I’m not sure what I expected from this book having read and loved Steven Galloway’s The Cellist of Sarajevo a few years ago. What I got with The Confabulist is a haunting tale of memory and loss, of the impossibility of living outside of the past we tell ourselves and the future we try but fail to mould. The Confabulist is a re-telling of Houdini and the man who killed him, Martin Strauss, but it's much more than that: the tale entraps you, weaving its bonds, and even if you can see it coming this compelling novel is particularly haunting because, in the end, in the gut-punch end, you know it’s your story that Martin Strauss is telling, and your time is up. 

Monday, 19 January 2015

Which Book has Saved Your Life?

Today's The Guardian Childrens' Books is asking authors and teenagers to share the books that saved their lives for Blue Monday #Gdnbluemonday.

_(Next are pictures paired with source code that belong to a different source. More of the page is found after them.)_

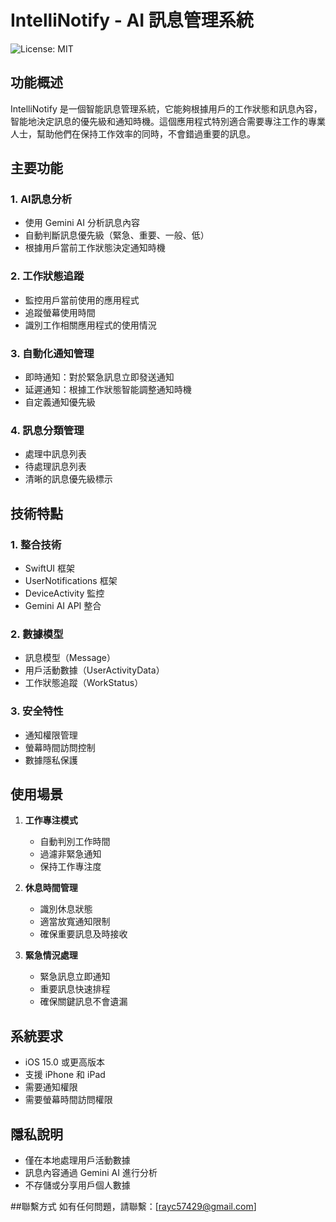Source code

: # IntelliNotify - AI 訊息管理系統
![License: MIT](https://img.shields.io/badge/License-MIT-yellow.svg)

## 功能概述

IntelliNotify 是一個智能訊息管理系統，它能夠根據用戶的工作狀態和訊息內容，智能地決定訊息的優先級和通知時機。這個應用程式特別適合需要專注工作的專業人士，幫助他們在保持工作效率的同時，不會錯過重要的訊息。

## 主要功能

### 1. AI訊息分析
- 使用 Gemini AI 分析訊息內容
- 自動判斷訊息優先級（緊急、重要、一般、低）
- 根據用戶當前工作狀態決定通知時機

### 2. 工作狀態追蹤
- 監控用戶當前使用的應用程式
- 追蹤螢幕使用時間
- 識別工作相關應用程式的使用情況

### 3. 自動化通知管理
- 即時通知：對於緊急訊息立即發送通知
- 延遲通知：根據工作狀態智能調整通知時機
- 自定義通知優先級

### 4. 訊息分類管理
- 處理中訊息列表
- 待處理訊息列表
- 清晰的訊息優先級標示

## 技術特點

### 1. 整合技術
- SwiftUI 框架
- UserNotifications 框架
- DeviceActivity 監控
- Gemini AI API 整合

### 2. 數據模型
- 訊息模型（Message）
- 用戶活動數據（UserActivityData）
- 工作狀態追蹤（WorkStatus）

### 3. 安全特性
- 通知權限管理
- 螢幕時間訪問控制
- 數據隱私保護

## 使用場景

1. **工作專注模式**
   - 自動判別工作時間
   - 過濾非緊急通知
   - 保持工作專注度

2. **休息時間管理**
   - 識別休息狀態
   - 適當放寬通知限制
   - 確保重要訊息及時接收

3. **緊急情況處理**
   - 緊急訊息立即通知
   - 重要訊息快速排程
   - 確保關鍵訊息不會遺漏

## 系統要求

- iOS 15.0 或更高版本
- 支援 iPhone 和 iPad
- 需要通知權限
- 需要螢幕時間訪問權限

## 隱私說明

- 僅在本地處理用戶活動數據
- 訊息內容通過 Gemini AI 進行分析
- 不存儲或分享用戶個人數據

##聯繫方式
如有任何問題，請聯繫：[rayc57429@gmail.com]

I tweeted a quick reply - my choice being instantaneous - but it got me thinking about how a book can do that. Save your life.

We talk about the vital importance of reading, of libraries, and we know reading is absolutely vital for literacy (of course), but also for economics, for emotional and physical well-being, and so on, yet sometimes it hits home, you feel it, and you remember that reading really can save your life.

Here's why my choice is Tom's Midnight Garden by Philippa Pearce.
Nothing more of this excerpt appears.